Just before Jesus was driven by the Spirit into the wilderness, he was baptized by John in the Jordan. At his baptism, Jesus appears, literally, from nowhere. In the Gospel of Mark, there are no detailed genealogies establishing a royal lineage for Jesus. There are no elaborate birth narratives establishing a special beginning for the life of Jesus.

In Mark’s Gospel, it is only said that “Jesus came from Nazareth of Galilee and was baptized by John in the Jordan.” Galilee was a district everyone avoided, and Nazareth was an obscure village. To say that Jesus came from Nazareth was akin to saying that he came from “Nowheresville.” The great new movement of history that invades the world at Jesus’ baptism does not occur at the center of the social order (in our terms, a New York, or a Washington), but at the periphery. If it had been Hawai‘i, Jesus would not have appeared to be baptized at the State Capitol or at one of the prominent churches in town, but at some obscure location in the back streets of lower Kalihi.

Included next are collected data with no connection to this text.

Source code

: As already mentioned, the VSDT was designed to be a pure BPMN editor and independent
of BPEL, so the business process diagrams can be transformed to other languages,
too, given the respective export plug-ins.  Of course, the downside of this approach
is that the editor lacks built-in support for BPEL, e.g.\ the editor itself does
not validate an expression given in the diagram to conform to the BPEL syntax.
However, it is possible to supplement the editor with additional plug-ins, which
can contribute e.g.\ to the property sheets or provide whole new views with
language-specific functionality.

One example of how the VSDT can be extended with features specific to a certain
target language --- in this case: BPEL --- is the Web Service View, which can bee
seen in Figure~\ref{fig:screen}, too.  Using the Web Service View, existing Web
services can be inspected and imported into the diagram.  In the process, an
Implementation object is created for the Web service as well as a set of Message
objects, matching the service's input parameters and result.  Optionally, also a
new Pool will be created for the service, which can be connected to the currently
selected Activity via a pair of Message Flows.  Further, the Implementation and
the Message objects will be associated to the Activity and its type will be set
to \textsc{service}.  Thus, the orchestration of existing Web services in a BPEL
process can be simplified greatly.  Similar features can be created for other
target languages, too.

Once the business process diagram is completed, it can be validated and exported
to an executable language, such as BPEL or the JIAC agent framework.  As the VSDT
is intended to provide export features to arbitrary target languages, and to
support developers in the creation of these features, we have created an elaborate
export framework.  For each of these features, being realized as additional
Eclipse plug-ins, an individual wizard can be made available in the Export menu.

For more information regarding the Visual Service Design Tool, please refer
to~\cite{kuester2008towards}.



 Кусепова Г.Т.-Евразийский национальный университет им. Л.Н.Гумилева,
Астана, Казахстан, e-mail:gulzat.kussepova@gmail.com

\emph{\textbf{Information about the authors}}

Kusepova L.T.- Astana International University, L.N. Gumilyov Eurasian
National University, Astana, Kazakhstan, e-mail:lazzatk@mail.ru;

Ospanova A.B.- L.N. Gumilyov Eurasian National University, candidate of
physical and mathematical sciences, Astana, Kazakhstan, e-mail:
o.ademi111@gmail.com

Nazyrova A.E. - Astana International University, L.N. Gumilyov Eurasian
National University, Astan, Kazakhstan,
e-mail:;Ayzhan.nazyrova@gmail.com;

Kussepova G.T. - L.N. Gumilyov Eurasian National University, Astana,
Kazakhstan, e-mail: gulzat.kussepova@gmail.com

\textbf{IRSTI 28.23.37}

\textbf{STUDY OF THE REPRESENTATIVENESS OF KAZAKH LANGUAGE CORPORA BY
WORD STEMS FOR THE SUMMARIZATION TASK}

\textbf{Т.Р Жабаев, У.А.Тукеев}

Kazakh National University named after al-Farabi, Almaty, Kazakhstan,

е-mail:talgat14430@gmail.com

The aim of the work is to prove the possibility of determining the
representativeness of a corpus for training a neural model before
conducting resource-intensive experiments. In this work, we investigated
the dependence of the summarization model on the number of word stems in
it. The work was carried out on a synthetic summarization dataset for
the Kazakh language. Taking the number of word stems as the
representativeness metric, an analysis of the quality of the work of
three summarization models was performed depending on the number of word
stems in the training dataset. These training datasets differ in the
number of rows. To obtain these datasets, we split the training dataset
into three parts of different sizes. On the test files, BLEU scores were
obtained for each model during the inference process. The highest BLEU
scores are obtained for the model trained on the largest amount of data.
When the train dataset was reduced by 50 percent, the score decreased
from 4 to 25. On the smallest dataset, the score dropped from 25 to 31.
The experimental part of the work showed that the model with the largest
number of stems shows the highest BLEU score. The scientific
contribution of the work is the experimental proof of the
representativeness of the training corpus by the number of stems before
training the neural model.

Now, John’s baptism was a baptism of repentance for the forgiveness of sins and Jesus submits to it. He “turns around,” which is the real meaning of repentance. We often view repentance in personal terms, as in a turning from personal sin and towards personal salvation. Repentance, however, can also be viewed in social terms, a turning from social oppression and towards social transformation. This is how some New Testament teachers have viewed the baptism of repentance that Jesus underwent. In social terms, Jesus turns from the religious institutions of his day through which religious power was ordered and towards a new understanding and practice of religious faith. He also turns from the Roman social construction of reality, with its use of force to maintain political order, and towards the vision of a world infused with the peace and justice of God’s realm.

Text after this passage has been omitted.